"What can I do? How can I make things better for him? What should I have already done differently to help him avoid feeling like this?"
My children's, my husband's, anyone's but my own.
I'm slowly learning, and accepting... I cannot possibly manufacture another person's happiness, or their goodness.
No matter how hard I try, no matter how much I love them.
It's not on me.
Some things I can count on:
- My children (and husband) will struggle, and
- I am powerless to determine their happiness.
And if their happiness is my goal, I will come up short every time.
The same can be said for their goodness.
I'm a slow learner, but I am learning.

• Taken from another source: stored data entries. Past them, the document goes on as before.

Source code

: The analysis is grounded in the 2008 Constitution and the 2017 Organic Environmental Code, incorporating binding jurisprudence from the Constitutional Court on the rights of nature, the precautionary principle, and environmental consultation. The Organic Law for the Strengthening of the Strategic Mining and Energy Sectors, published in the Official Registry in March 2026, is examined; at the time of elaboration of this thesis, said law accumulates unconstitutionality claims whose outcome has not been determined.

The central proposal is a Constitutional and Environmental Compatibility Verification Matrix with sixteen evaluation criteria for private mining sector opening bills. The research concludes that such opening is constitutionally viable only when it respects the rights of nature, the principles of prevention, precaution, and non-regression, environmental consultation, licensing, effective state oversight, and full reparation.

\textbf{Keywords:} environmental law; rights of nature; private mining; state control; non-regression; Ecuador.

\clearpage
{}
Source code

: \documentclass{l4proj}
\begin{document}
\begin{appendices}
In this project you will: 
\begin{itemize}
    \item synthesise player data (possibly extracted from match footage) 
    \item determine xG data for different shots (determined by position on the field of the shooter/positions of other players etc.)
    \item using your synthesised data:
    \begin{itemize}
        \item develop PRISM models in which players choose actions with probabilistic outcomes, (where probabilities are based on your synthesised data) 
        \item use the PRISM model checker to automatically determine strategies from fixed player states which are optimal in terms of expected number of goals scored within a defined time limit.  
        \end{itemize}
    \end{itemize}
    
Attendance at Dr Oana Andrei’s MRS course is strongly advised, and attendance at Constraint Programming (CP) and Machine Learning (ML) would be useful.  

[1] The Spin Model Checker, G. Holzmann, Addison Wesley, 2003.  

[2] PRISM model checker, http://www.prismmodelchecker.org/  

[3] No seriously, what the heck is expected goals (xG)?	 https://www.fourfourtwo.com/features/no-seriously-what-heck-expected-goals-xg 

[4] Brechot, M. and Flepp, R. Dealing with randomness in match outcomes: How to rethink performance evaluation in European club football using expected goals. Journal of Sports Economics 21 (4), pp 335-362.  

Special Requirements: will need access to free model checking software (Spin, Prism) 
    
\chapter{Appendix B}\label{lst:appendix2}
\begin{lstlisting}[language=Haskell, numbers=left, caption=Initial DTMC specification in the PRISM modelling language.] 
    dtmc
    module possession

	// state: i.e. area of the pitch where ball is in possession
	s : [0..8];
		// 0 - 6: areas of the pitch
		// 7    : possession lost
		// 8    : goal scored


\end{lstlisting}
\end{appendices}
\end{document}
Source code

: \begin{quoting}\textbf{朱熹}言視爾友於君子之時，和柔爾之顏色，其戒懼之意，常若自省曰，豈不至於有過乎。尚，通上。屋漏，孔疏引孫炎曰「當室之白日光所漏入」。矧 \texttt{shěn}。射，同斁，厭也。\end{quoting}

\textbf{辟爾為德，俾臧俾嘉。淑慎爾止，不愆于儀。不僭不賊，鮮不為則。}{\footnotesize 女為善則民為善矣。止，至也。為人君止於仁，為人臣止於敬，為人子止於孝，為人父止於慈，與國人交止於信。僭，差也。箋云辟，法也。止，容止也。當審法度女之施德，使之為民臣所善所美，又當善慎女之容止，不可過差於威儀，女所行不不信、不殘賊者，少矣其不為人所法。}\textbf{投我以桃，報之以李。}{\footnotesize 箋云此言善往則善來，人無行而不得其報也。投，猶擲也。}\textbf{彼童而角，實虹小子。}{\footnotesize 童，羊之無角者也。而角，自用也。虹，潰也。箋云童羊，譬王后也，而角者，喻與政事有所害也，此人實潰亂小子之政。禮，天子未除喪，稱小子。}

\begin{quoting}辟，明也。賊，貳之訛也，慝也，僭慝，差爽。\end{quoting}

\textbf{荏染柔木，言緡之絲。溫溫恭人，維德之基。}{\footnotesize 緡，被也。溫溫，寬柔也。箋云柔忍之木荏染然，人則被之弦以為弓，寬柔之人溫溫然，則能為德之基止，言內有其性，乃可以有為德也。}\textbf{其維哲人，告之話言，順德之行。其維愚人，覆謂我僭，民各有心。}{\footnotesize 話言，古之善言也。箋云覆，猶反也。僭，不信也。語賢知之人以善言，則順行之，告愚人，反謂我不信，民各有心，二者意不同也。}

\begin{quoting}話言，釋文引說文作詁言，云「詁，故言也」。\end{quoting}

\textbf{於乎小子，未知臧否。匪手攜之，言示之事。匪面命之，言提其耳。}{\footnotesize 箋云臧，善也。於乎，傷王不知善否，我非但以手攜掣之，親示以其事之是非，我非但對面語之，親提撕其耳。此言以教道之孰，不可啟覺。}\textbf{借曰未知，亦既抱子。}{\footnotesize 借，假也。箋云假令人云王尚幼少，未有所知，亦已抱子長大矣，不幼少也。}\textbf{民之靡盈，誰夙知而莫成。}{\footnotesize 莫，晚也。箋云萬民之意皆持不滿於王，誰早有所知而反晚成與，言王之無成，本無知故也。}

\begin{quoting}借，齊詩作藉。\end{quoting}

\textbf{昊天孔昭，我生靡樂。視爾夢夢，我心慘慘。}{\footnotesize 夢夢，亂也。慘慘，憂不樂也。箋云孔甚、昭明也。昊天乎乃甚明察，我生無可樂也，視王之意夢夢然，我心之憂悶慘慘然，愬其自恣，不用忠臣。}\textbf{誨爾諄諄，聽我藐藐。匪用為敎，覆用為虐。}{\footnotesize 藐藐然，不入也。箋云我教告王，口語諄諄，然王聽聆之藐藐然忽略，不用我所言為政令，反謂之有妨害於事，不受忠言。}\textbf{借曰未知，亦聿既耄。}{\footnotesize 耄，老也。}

And guess what?? I'm finding joy and freedom in the process.
In his recent book, "Parenting," Paul David Tripp writes,
"Good parents... have come to understand that they have no power whatsoever to change their children and that without God's wisdom they wouldn't even know what is best for their children."Ok wow, that's a statement. Again:
Here's the bottom line for every parent: the change that has to happen in each of your children, you can't create. In fact, nowhere in his Word has God tasked you with the responsibility to create it. Good parenting is about becoming okay with the fact that you are powerless to change your child. In fact, good parenting is about celebrating the fact that God has and never will put the burden of change on you. Because changing your children is a burden that we could never bear, God bore that burden for us by sending his Son to be the author of lasting personal change. The burden that caused his death liberates us parents and gives new life to our children. Now that's good news! So our job is simple; it's not to create change, but to be humble and willing instruments of change in the hands of the one and only author of change. (p. 62)I think if I'd read this book five years ago, those statements might have flown right over my head. Or perhaps I would have disagreed, thinking the author had raised extra-difficult children. And I'm pretty sure I have a few friends that upon reading that paragraph would burn the book.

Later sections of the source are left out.